What Will Be, Will Be
I spent the weekend on homework lockdown, skipping the Halloween parties, skipping the excuses to leave town, skipping the made up errands, and sticking to the plan of rejuvenation. Yoga to open and close each day; likewise, meditation. Writing tasks broken up by bursts of cleaning and household chores, the occasional phone call from a friend.
Monday begins in azure, a sky-full of muted color upon waking, black, black mountains frosted beneath the dawning horizon, and all the world as I can see it waits to be warmed. Within the hour, the view from this mountain home will be all butter and sunlight, brilliant riots of yellow close enough to touch from the porch and visible even at a distance, across the rows of mountains that make up the view.
So of course the morning felt as calm as a glassy lake on a windless day. Of course I sat alone on the couch, one lamp lit and the rest of the house still dark, plowing through eighty pages of Tobias Wolff. This is the lovely fruition of taking care, of tuning in, of listening well. The trick is maintaining this as equilibrium, holding fast to the belief that when I take care of myself in the best possible ways, I can write my very best words. [Although, there is something to be said for the delightful strokes of genius found at the midnight hour or in our grand and sleep-deprived or tear-stricken states.]
Sometimes, mornings like this can inflate themselves, blossom full into the day and blanket us into warm, solid sleep at night. Sometimes, mornings like this are precious if for no other reason than the fact that we know they are rare and fragile as a bog candle orchid, here and gone and uncountable.

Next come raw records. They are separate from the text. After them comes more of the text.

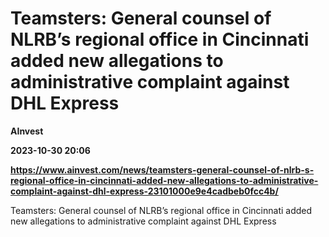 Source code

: # Teamsters: General counsel of NLRB’s regional office in Cincinnati added new allegations to administrative complaint against DHL Express
**AInvest**

**2023-10-30 20:06**

**https://www.ainvest.com/news/teamsters-general-counsel-of-nlrb-s-regional-office-in-cincinnati-added-new-allegations-to-administrative-complaint-against-dhl-express-23101000e9e4cadbeb0fcc4b/**

Teamsters: General counsel of NLRB’s regional office in Cincinnati added new allegations to administrative complaint against DHL Express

By nightfall, I grow flushed with worries. There are tanks to fill—propane, kerosene—and no one to share the bills with. The water heater is electric (ugh!) and under the house (ugh!) therefore, costs are manageable only to a certain degree. My mind jumps back to the summer, where I lost about $2,000 in wages and tips and lost $800 in medical bills from the combination of missed work for the residency and ankle injury. I do the math in my mind and fret about heating a house with gases, rather than wood—the former being a method I’m simply not accustomed to but that I must take on as a part of where I have chosen to live. This morning it was 52 degrees in the house, fog on the windows, frost spreading its tentacles across the porch and walkways.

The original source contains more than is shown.